A quick example with the pls package. A good description is here: R News:PLS and the package is here: PLS package
First open up the required library packages and use the example faahKO dataset. We'll create a peak list using the xcms pipeline.
library(xcms)
library(faahKO)
library(pls)
cdfpath <- system.file("cdf", package = "faahKO")
cdffiles <- list.files(cdfpath, recursive = TRUE,full=T)
faahko <- xcmsSet(cdffiles)
faahko<-group(faahko)
faahko<-fillPeaks(faahko)
values<-groupval(faahko)
Now that we have the intensity values from the peak list stored in values we can use the pls package. We will use the class of the groups and the metabolite intensities(Met) for our regression. Of course the class could be changed with any other variable.
val<-data.frame(as.numeric(sampclass(faahko)))
val[,2]<-round(t(values),4)
colnames(val)<-c("class", "Met")
faahko.pls <- plsr(class ~ Met, ncomp = 3, data=val, validation = "LOO")

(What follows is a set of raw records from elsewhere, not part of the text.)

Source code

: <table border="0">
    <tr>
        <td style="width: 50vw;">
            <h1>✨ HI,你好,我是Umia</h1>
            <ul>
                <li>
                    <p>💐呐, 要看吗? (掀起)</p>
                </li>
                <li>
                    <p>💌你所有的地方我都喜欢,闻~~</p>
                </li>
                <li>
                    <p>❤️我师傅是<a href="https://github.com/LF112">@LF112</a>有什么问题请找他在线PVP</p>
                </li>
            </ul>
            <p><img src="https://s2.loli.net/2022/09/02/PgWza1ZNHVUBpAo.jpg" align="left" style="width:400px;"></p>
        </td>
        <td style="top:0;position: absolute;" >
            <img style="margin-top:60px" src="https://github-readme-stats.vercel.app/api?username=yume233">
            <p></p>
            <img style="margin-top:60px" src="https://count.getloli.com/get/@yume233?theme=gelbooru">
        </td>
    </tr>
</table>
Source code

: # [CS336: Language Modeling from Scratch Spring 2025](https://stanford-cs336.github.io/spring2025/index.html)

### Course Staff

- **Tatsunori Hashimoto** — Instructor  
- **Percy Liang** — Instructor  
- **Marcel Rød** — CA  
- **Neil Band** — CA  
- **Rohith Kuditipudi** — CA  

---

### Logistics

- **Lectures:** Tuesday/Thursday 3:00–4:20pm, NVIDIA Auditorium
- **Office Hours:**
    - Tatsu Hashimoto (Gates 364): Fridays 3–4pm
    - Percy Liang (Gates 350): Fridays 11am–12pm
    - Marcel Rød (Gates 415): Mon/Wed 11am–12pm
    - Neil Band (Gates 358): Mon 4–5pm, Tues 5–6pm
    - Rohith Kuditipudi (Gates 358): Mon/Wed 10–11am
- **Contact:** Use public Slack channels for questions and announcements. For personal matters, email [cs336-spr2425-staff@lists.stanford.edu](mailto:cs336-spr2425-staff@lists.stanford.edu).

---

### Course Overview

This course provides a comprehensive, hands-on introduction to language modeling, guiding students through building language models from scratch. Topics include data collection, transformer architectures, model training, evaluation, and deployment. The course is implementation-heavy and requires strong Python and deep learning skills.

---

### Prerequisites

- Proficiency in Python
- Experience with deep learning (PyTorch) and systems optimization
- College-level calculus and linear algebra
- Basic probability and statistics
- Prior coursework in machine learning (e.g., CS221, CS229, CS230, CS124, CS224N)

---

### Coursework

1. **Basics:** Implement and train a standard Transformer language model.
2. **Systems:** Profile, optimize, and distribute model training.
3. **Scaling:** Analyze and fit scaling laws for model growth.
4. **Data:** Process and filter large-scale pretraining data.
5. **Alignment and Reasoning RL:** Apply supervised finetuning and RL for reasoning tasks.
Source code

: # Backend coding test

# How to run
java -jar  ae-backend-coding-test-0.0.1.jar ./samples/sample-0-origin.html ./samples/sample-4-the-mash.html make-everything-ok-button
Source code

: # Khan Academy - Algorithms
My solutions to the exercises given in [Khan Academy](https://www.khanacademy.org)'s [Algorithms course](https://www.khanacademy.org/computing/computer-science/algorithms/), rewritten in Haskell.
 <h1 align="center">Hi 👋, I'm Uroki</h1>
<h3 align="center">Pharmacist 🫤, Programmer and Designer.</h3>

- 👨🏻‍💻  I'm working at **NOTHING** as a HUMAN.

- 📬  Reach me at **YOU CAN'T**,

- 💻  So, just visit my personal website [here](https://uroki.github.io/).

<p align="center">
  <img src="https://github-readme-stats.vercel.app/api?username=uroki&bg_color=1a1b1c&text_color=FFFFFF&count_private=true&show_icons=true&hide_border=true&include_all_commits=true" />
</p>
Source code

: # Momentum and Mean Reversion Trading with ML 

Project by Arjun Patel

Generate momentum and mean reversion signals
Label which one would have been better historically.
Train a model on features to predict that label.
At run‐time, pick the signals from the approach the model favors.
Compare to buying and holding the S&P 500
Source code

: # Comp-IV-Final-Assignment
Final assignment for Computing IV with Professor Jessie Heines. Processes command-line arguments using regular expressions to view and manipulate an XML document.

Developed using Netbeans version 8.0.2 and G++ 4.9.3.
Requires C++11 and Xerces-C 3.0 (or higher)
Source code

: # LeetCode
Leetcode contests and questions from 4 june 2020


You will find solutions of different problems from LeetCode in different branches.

plot(RMSEP(faahko.pls), legendpos = "topright")
dev.new()
plot(faahko.pls, ncomp = 3, asp = 1, line = TRUE)
dev.new()
## to do this manually
scoreplot(faahko.pls, comps = 1:3, identify = FALSE, type = "p", col=rep(c("red", "blue"), c(6,6)), pch=16 )
loadingplot(faahko.pls, comps = 1:3, identify = FALSE, type= "p")

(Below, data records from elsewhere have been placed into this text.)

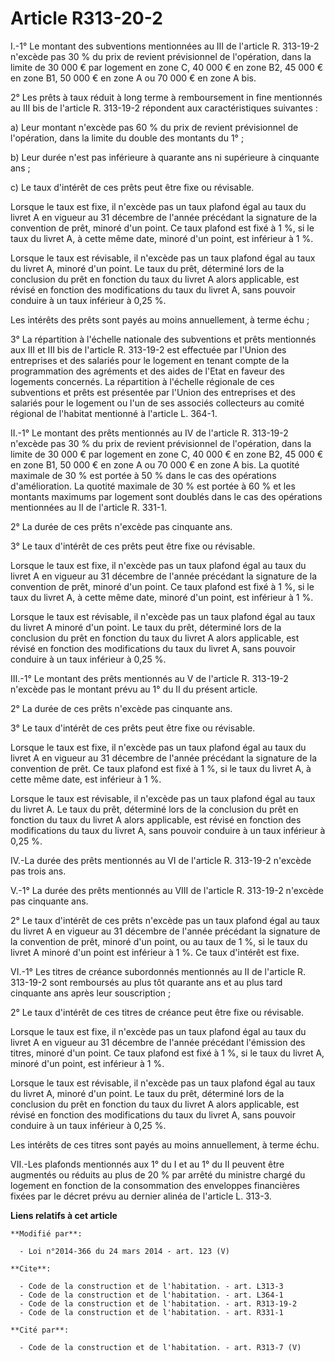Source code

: # Article R313-20-2

I.-1° Le montant des subventions mentionnées au III de l'article R. 313-19-2 n'excède pas 30 % du prix de revient
prévisionnel de l'opération, dans la limite de 30 000 € par logement en zone C, 40 000 € en zone B2, 45 000 € en zone B1, 50
000 € en zone A ou 70 000 € en zone A bis. 

2° Les prêts à taux réduit à long terme à remboursement in fine mentionnés au III bis de l'article R. 313-19-2 répondent aux
caractéristiques suivantes : 

a) Leur montant n'excède pas 60 % du prix de revient prévisionnel de l'opération, dans la limite du double des montants du
1° ; 

b) Leur durée n'est pas inférieure à quarante ans ni supérieure à cinquante ans ; 

c) Le taux d'intérêt de ces prêts peut être fixe ou révisable. 

Lorsque le taux est fixe, il n'excède pas un taux plafond égal au taux du livret A en vigueur au 31 décembre de l'année
précédant la signature de la convention de prêt, minoré d'un point. Ce taux plafond est fixé à 1 %, si le taux du livret A, à
cette même date, minoré d'un point, est inférieur à 1 %. 

Lorsque le taux est révisable, il n'excède pas un taux plafond égal au taux du livret A, minoré d'un point. Le taux du prêt,
déterminé lors de la conclusion du prêt en fonction du taux du livret A alors applicable, est révisé en fonction des
modifications du taux du livret A, sans pouvoir conduire à un taux inférieur à 0,25 %. 

Les intérêts des prêts sont payés au moins annuellement, à terme échu ; 

3° La répartition à l'échelle nationale des subventions et prêts mentionnés aux III et III bis de l'article R. 313-19-2 est
effectuée par l'Union des entreprises et des salariés pour le logement en tenant compte de la programmation des agréments et
des aides de l'Etat en faveur des logements concernés. La répartition à l'échelle régionale de ces subventions et prêts est
présentée par l'Union des entreprises et des salariés pour le logement ou l'un de ses associés collecteurs au comité régional
de l'habitat mentionné à l'article L. 364-1. 

II.-1° Le montant des prêts mentionnés au IV de l'article R. 313-19-2 n'excède pas 30 % du prix de revient prévisionnel de
l'opération, dans la limite de 30 000 € par logement en zone C, 40 000 € en zone B2, 45 000 € en zone B1, 50 000 € en zone A
ou 70 000 € en zone A bis. La quotité maximale de 30 % est portée à 50 % dans le cas des opérations d'amélioration. La
quotité maximale de 30 % est portée à 60 % et les montants maximums par logement sont doublés dans le cas des opérations
mentionnées au II de l'article R. 331-1.

2° La durée de ces prêts n'excède pas cinquante ans. 

3° Le taux d'intérêt de ces prêts peut être fixe ou révisable. 

Lorsque le taux est fixe, il n'excède pas un taux plafond égal au taux du livret A en vigueur au 31 décembre de l'année
précédant la signature de la convention de prêt, minoré d'un point. Ce taux plafond est fixé à 1 %, si le taux du livret A, à
cette même date, minoré d'un point, est inférieur à 1 %. 

Lorsque le taux est révisable, il n'excède pas un taux plafond égal au taux du livret A minoré d'un point. Le taux du prêt,
déterminé lors de la conclusion du prêt en fonction du taux du livret A alors applicable, est révisé en fonction des
modifications du taux du livret A, sans pouvoir conduire à un taux inférieur à 0,25 %. 

III.-1° Le montant des prêts mentionnés au V de l'article R. 313-19-2 n'excède pas le montant prévu au 1° du II du présent
article. 

2° La durée de ces prêts n'excède pas cinquante ans. 

3° Le taux d'intérêt de ces prêts peut être fixe ou révisable. 

Lorsque le taux est fixe, il n'excède pas un taux plafond égal au taux du livret A en vigueur au 31 décembre de l'année
précédant la signature de la convention de prêt. Ce taux plafond est fixé à 1 %, si le taux du livret A, à cette même date,
est inférieur à 1 %. 

Lorsque le taux est révisable, il n'excède pas un taux plafond égal au taux du livret A. Le taux du prêt, déterminé lors de
la conclusion du prêt en fonction du taux du livret A alors applicable, est révisé en fonction des modifications du taux du
livret A, sans pouvoir conduire à un taux inférieur à 0,25 %. 

IV.-La durée des prêts mentionnés au VI de l'article R. 313-19-2 n'excède pas trois ans. 

V.-1° La durée des prêts mentionnés au VIII de l'article R. 313-19-2 n'excède pas cinquante ans. 

2° Le taux d'intérêt de ces prêts n'excède pas un taux plafond égal au taux du livret A en vigueur au 31 décembre de l'année
précédant la signature de la convention de prêt, minoré d'un point, ou au taux de 1 %, si le taux du livret A minoré d'un
point est inférieur à 1 %. Ce taux d'intérêt est fixe. 

VI.-1° Les titres de créance subordonnés mentionnés au II de l'article R. 313-19-2 sont remboursés au plus tôt quarante ans
et au plus tard cinquante ans après leur souscription ; 

2° Le taux d'intérêt de ces titres de créance peut être fixe ou révisable. 

Lorsque le taux est fixe, il n'excède pas un taux plafond égal au taux du livret A en vigueur au 31 décembre de l'année
précédant l'émission des titres, minoré d'un point. Ce taux plafond est fixé à 1 %, si le taux du livret A, minoré d'un
point, est inférieur à 1 %. 

Lorsque le taux est révisable, il n'excède pas un taux plafond égal au taux du livret A, minoré d'un point. Le taux du prêt,
déterminé lors de la conclusion du prêt en fonction du taux du livret A alors applicable, est révisé en fonction des
modifications du taux du livret A, sans pouvoir conduire à un taux inférieur à 0,25 %. 

Les intérêts de ces titres sont payés au moins annuellement, à terme échu. 

VII.-Les plafonds mentionnés aux 1° du I et au 1° du II peuvent être augmentés ou réduits au plus de 20 % par arrêté du
ministre chargé du logement en fonction de la consommation des enveloppes financières fixées par le décret prévu au dernier
alinéa de l'article L. 313-3.

**Liens relatifs à cet article**

	**Modifié par**:

	  - Loi n°2014-366 du 24 mars 2014 - art. 123 (V)

	**Cite**:

	  - Code de la construction et de l'habitation. - art. L313-3
	  - Code de la construction et de l'habitation. - art. L364-1
	  - Code de la construction et de l'habitation. - art. R313-19-2
	  - Code de la construction et de l'habitation. - art. R331-1

	**Cité par**:

	  - Code de la construction et de l'habitation. - art. R313-7 (V)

## use identify == TRUE if you want to identify your loadings
## these will be printed to the R console
Finally to get numerical data on the cross validation and other useful data get the summary of the object.
summary(faahko.pls)
Data: X dimension: 12 407
Y dimension: 12 1
Fit method: kernelpls
Number of components considered: 3
VALIDATION: RMSEP
Cross-validated using 12 leave-one-out segments.
(Intercept) 1 comps 2 comps 3 comps
CV 0.5455 0.2885 0.1602 0.1468
adjCV 0.5455 0.2875 0.1561 0.1421
TRAINING: % variance explained
1 comps 2 comps 3 comps
X 60.65 72.91 78.83
class 77.10 97.13 99.20